Count number of occurrences based on 2 conditions or Regexp

NGix picture NGix · Aug 20, 2013 · Viewed 11.8k times · Source

How can I get the number of occurrences for some range based on

  1. A regular expression

  2. 2+ conditions; let's say cells that contain "yes" and / or "no"

What I've got for the moment:

COUNTIF(B5:O5; "*yes*")

I tried to use COUNTIF(B5:O5; {"*yes*", "*no*"}) or COUNTIF(B5:O5; "(*yes*)|(*no*)"), but neither of them worked.

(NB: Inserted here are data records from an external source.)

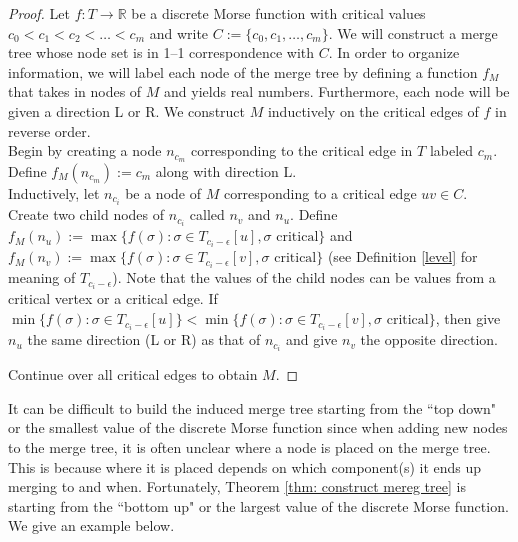\documentclass{article}
\theoremstyle{definition}
\newcommand{\ep}    {\epsilon}
\newcommand{\RR}    {\mathbb{R}}
\begin{document}
\begin{proof}
Let $f\colon T \to \RR$ be a discrete Morse function with critical values $c_0<c_1<c_2<\ldots < c_m$ and write $C:=\{c_0, c_1, \ldots, c_m\}$. We will construct a merge tree whose node set is in 1--1 correspondence with $C$. In order to organize information, we will label each node of the merge tree by defining a function $f_M$ that takes in nodes of $M$ and yields real numbers. Furthermore, each node will be given a direction L or R. We construct $M$ inductively on the critical edges of $f$ in reverse order.\\

Begin by creating a node $n_{c_m}$ corresponding to the critical edge in $T$ labeled $c_m$.  Define $f_M(n_{c_m}):= c_m$ along with direction L. \\


Inductively, let $n_{c_i}$ be a node of $M$ corresponding to a critical edge $uv\in C$.   Create two child nodes of $n_{c_i}$  called $n_v$ and $n_u$.  Define $f_M(n_u):=\max\{f(\sigma) \colon \sigma \in T_{c_{i}-\ep}[u], \sigma \text{ critical}\}$ and $f_M(n_v):=\max\{f(\sigma) \colon \sigma \in T_{c_{i}-\ep}[v], \sigma \text{ critical}\}$ (see Definition \ref{level} for meaning of $T_{c_i-\ep}$).  Note that the values of the child nodes can be values from a critical vertex or a critical edge.  If $\min\{f(\sigma) \colon \sigma \in T_{c_{i}-\ep}[u]\} < \min\{f(\sigma) \colon \sigma \in T_{c_{i}-\ep}[v], \sigma \text{ critical}\}$, then give $n_u$ the same direction (L or R) as that of $n_{c_i}$ and give $n_v$ the opposite direction.

Continue over all critical edges to obtain $M$.
\end{proof}



It can be difficult to build the induced merge tree starting from the ``top down" or the smallest value of the discrete Morse function since when adding new nodes to the merge tree, it is often unclear where a node is placed on the merge tree.  This is because where it is placed depends on which component(s) it ends up merging to and when.  Fortunately, Theorem \ref{thm: construct mereg tree} is  starting from the ``bottom up" or the largest value of the discrete Morse function.  We give an example below.
\end{document}

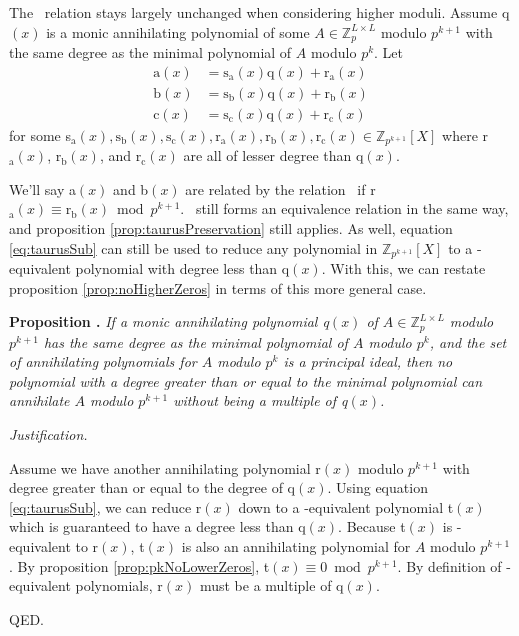 \documentclass[a4paper, 12pt, reqno]{amsart}
\newcounter{propcounter}
\newenvironment{proposition}[1]
{
	\vspace{1em}
	\refstepcounter{propcounter} %
	\textbf{Proposition \thepropcounter.} \emph{#1}
	
	\emph{Justification.}
}
{
	QED. \\
}
\begin{document}
		The \Taurus\ relation stays largely unchanged when considering higher moduli. Assume q$(x)$ is a monic annihilating polynomial of some 
		$A \in \mathds{Z}_{p}^{L \times L}$ modulo $p^{k+1}$ with the same degree as the minimal polynomial of $A$ modulo $p^k$. Let 
		\begin{align*}
			\text{a}(x) &= \text{s}_\text{a}(x)\text{q}(x) + \text{r}_\text{a}(x) \\
			\text{b}(x) &= \text{s}_\text{b}(x)\text{q}(x) + \text{r}_\text{b}(x) \\
			\text{c}(x) &= \text{s}_\text{c}(x)\text{q}(x) + \text{r}_\text{c}(x)
		\end{align*}
		for some 
		s$_\text{a}(x), \text{s}_\text{b}(x), \text{s}_\text{c}(x), \text{r}_\text{a}(x), \text{r}_\text{b}(x), \text{r}_\text{c}(x) \in \mathds{Z}_{p^{k+1}}[X]$ where
		r$_\text{a}(x)$, r$_\text{b}(x)$, and r$_\text{c}(x)$ are all of lesser degree than q$(x)$. 
		
		We'll say a$(x)$ and b$(x)$ are related by the relation \Taurus\ if r$_\text{a}(x) \equiv \text{r}_\text{b}(x) \bmod{p^{k+1}}$. \Taurus\ still forms an equivalence
		relation in the same way, and proposition \ref{prop:taurusPreservation} still applies. As well, equation \ref{eq:taurusSub} can still be used to reduce any
		polynomial in $\mathds{Z}_{p^{k+1}}[X]$ to a \Taurus-equivalent polynomial with degree less than q$(x)$. With this, we can restate proposition 
		\ref{prop:noHigherZeros} in terms of this more general case.
		
		\begin{proposition}{If a monic annihilating polynomial q$(x)$ of $A \in \mathds{Z}_{p}^{L \times L}$ modulo $p^{k+1}$ has the same degree as the minimal polynomial 
		of $A$ modulo $p^k$, and the set of annihilating polynomials for $A$ modulo $p^k$ is a principal ideal, then no polynomial with a degree greater than or equal to 
		the minimal polynomial can annihilate $A$ modulo $p^{k+1}$ without being a multiple of q$(x)$.}
			\label{prop:pkNoHigherZeros}
			Assume we have another annihilating polynomial r$(x)$ modulo $p^{k+1}$ with degree greater than or equal to the degree of q$(x)$. Using equation 
			\ref{eq:taurusSub}, we can reduce r$(x)$ down to a \Taurus-equivalent polynomial t$(x)$ which is guaranteed to have a degree less than q$(x)$. Because t$(x)$ is
			\Taurus-equivalent to r$(x)$, t$(x)$ is also an annihilating polynomial for $A$ modulo $p^{k+1}$. By proposition \ref{prop:pkNoLowerZeros}, 
			t$(x) \equiv 0 \bmod{p^{k+1}}$. By definition of \Taurus-equivalent polynomials, r$(x)$ must be a multiple of q$(x)$.
		\end{proposition}
		
\end{document}
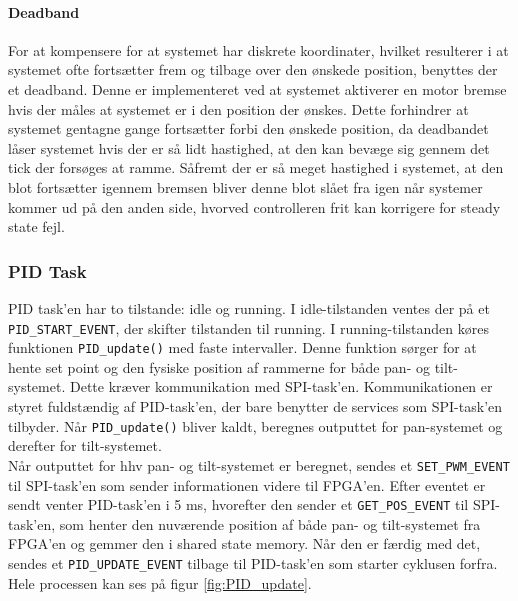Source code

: \paragraph{Deadband}

For at kompensere for at systemet har diskrete koordinater, hvilket resulterer i at systemet ofte fortsætter frem og tilbage over den ønskede position, benyttes der et deadband. Denne er implementeret ved at systemet aktiverer en motor bremse hvis der måles at systemet er i den position der ønskes. Dette forhindrer at systemet gentagne gange fortsætter forbi den ønskede position, da deadbandet låser systemet hvis der er så lidt hastighed, at den kan bevæge sig gennem det tick der forsøges at ramme. Såfremt der er så meget hastighed i systemet, at den blot fortsætter igennem bremsen bliver denne blot slået fra igen når systemer kommer ud på den anden side, hvorved controlleren frit kan korrigere for steady state fejl.

\subsubsection{PID Task}

PID task'en har to tilstande: idle og running. I idle-tilstanden ventes der på et \texttt{PID\_START\_EVENT}, der skifter tilstanden til running. I running-tilstanden køres funktionen \texttt{PID\_update()} med faste intervaller. Denne funktion sørger for at hente set point og den fysiske position af rammerne for både pan- og tilt-systemet. Dette kræver kommunikation med SPI-task'en. Kommunikationen er styret fuldstændig af PID-task'en, der bare benytter de services som SPI-task'en tilbyder. Når \texttt{PID\_update()} bliver kaldt, beregnes outputtet for pan-systemet og derefter for tilt-systemet.\\
Når outputtet for hhv pan- og tilt-systemet er beregnet, sendes et \texttt{SET\_PWM\_EVENT} til SPI-task'en som sender informationen videre til FPGA'en. Efter eventet er sendt venter PID-task'en i 5 ms, hvorefter den sender et \texttt{GET\_POS\_EVENT} til SPI-task'en, som henter den nuværende position af både pan- og tilt-systemet fra FPGA'en og gemmer den i shared state memory. Når den er færdig med det, sendes et \texttt{PID\_UPDATE\_EVENT} tilbage til PID-task'en som starter cyklusen forfra. Hele processen kan ses på figur \ref{fig:PID_update}.

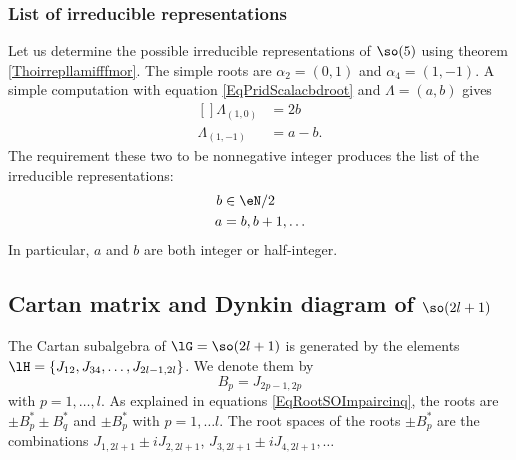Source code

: \subsubsection{List of irreducible representations}

Let us determine the possible irreducible representations of $\so(5)$ using theorem \ref{Thoirrepllamifffmor}. The simple roots are $\alpha_2=(0,1)$ and $\alpha_4=(1,-1)$. A simple computation with equation \eqref{EqPridScalacbdroot} and $\Lambda=(a,b)$ gives
\begin{equation}
	\begin{aligned}[]
		\Lambda_{(1,0)}&=2b\\		
		\Lambda_{(1,-1)}&=a-b.
	\end{aligned}
\end{equation}
The requirement these two to be nonnegative integer produces the list of the irreducible representations:
\begin{equation}			\label{EqIrrepsso5}
	\begin{aligned}[]
		b&\in \eN/2\\
		a&=b,b+1,\ldots
	\end{aligned}
\end{equation}
In particular, $a$ and $b$ are both integer or half-integer.

\subsection{Cartan matrix and Dynkin diagram of \texorpdfstring{$\so(2l+1)$}{so2l+1}}

The Cartan subalgebra of $\lG=\so(2l+1)$ is generated by the elements $\lH=\{ J_{12},J_{34},\ldots,J_{2l-1,2l} \}$.  We denote them by
\begin{equation}
	B_p=J_{2p-1,2p}
\end{equation}
with $p=1,\ldots,l$. As explained in equations \eqref{EqRootSOImpaircinq}, the roots are $\pm B_p^*\pm B_q^*$ and $\pm B_p^*$ with $p=1,\ldots l$. The root spaces of the roots $\pm B^*_p$ are the combinations $J_{1,2l+1}\pm iJ_{2,2l+1}$, $J_{3,2l+1}\pm iJ_{4,2l+1},\ldots$

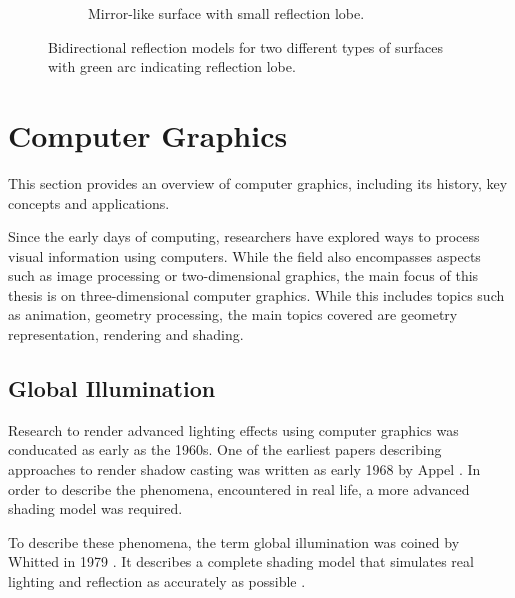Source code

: \begin{figure}[H]
\begin{subfigure}[t]{0.45\textwidth}
    \caption{Mirror-like surface with small reflection lobe.}
    \label{fig:reflection-lobe-intro-specular}
  \end{subfigure}
  \caption{Bidirectional reflection models for two different types of surfaces with green arc indicating reflection lobe.}
  \label{fig:reflection-lobe-intro}
\end{figure}

\section{Computer Graphics}
\label{ch:computerGraphics}

This section provides an overview of computer graphics, including its history, key concepts and applications.

Since the early days of computing, researchers have explored ways to process visual information using computers. While the field also encompasses aspects such as image processing or two-dimensional graphics, the main focus of this thesis is on three-dimensional computer graphics. While this includes topics such as animation, geometry processing, the main topics covered are geometry representation, rendering and shading.

\subsection{Global Illumination}

Research to render advanced lighting effects using computer graphics was conducated as early as the 1960s. One of the earliest papers describing approaches to render shadow casting was written as early 1968 by Appel \cite{appel1968shading}. In order to describe the phenomena, encountered in real life, a more advanced shading model was required.

To describe these phenomena, the term global illumination was coined by Whitted in 1979 \cite{whittedGlobalIllumination}. It describes a complete shading model that simulates real lighting and reflection as accurately as possible \cite{whitted2020OriginsOfGlobalIllumination}. 

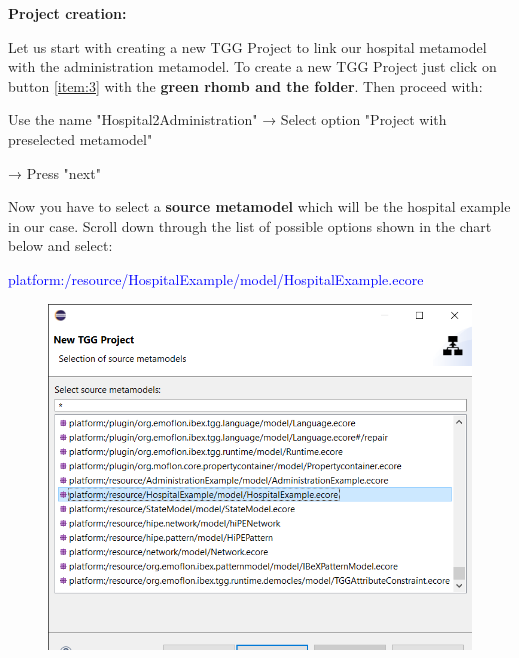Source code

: \textbf{Project creation:}

Let us start with creating a new TGG Project to link our hospital metamodel with the administration metamodel. To create a new TGG Project just click on button \ref{item:3} with the \textbf{green rhomb and the folder}. Then proceed with:\newline

\centering

Use the name \textsf{"Hospital2Administration"} → Select option \textsf{"Project with preselected metamodel"}

→ Press \textsf{"next"}

\clearpage

\raggedright

Now you have to select a \textbf{source metamodel} which will be the hospital example in our case. Scroll down through the list of possible options shown in the chart below  and select:\newline

\centering

\textcolor{Blue}{\textsf{platform:/resource/HospitalExample/model/HospitalExample.ecore}}\newline

\raggedright

\begin{figure}[h]
    \centering
    \includegraphics[scale=0.5 ]{pictures/selectSourceModel.png}
    \caption{}
    \label{Source model selection}
\end{figure}

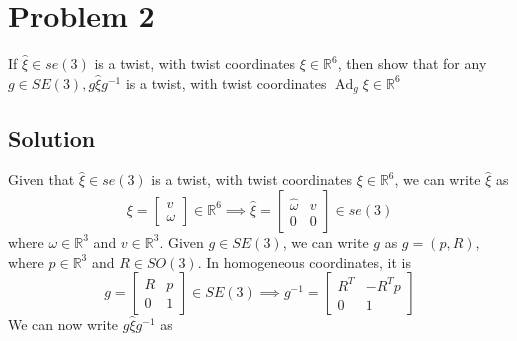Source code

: \section*{Problem 2}
\setcounter{section}{2}
\setcounter{equation}{0}

If \( \widehat{\xi} \in s e(3) \) is a twist, with twist coordinates \( \xi \in \mathbb{R}^{6} \), then show that for any \( g \in S E(3), g \widehat{\xi} g^{-1} \) is a twist, with twist coordinates \( \operatorname{Ad}_{g} \xi \in \mathbb{R}^{6} \)

\subsection*{Solution}

Given that \( \widehat{\xi} \in s e(3) \) is a twist, with twist coordinates \( \xi \in \mathbb{R}^{6} \), we can write \( \widehat{\xi} \) as
\begin{equation}\label{eq:twist}
    \xi
    =
    \begin{bmatrix}
        v \\
        \omega
    \end{bmatrix}
    \in \mathbb{R}^{6}
    \implies
    \widehat{\xi}
    =
    \begin{bmatrix}
        \widehat{\omega} & v \\
        0                & 0
    \end{bmatrix}
    \in s e(3)
\end{equation}
where \( \omega \in \mathbb{R}^{3} \) and \( v \in \mathbb{R}^{3} \).
Given \( g \in S E(3) \), we can write \( g \) as \( g = (p, R) \), where \( p \in \mathbb{R}^{3} \) and \( R \in S O(3) \).
In homogeneous coordinates, it is
\begin{equation*}
    g
    =
    \begin{bmatrix}
        R & p \\
        0 & 1
    \end{bmatrix}
    \in S E(3)
    \implies
    g^{-1}
    =
    \begin{bmatrix}
        R^{T} & -R^{T} p \\
        0     & 1
    \end{bmatrix}
\end{equation*}
We can now write \( g \widehat{\xi} g^{-1} \) as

Or, how do I count cells that contain some domain names—yahoo.com, hotmail.com, and gmail.com—using regexp? e.g.:

(\W|^)[\w.+\-]{0,25}@(yahoo|hotmail|gmail)\.com(\W|$)

Answer

Floris picture Floris · Aug 21, 2013

The most pedestrian solution to your problem (tested in Excel and Google Docs) is to simply add the result of several countif formulas:

=COUNTIF(B5:O5, "*yes*") + COUNTIF(B5:O5, "*no*")

This expression will count the total of cells with "yes" or "no". It will double count a cell with "yesno" or "noyes" since it matches both expressions. You could try to take out the doubles with

=COUNTIF(B5:O5, "*yes*") + COUNTIF(B5:O5, "*no*") - COUNTIF(B5:O5, "*no*yes*") - COUNTIF(B5:O5, "*yes*no*")

But that will still get you in trouble with a string like noyesno.

However there is a rather clever trick in Google Docs that may just be a hint of the solution you are looking for:

=COUNTA(QUERY(A1:A9, "select A where A matches '(.*yes.*)|(.*no.*)'"))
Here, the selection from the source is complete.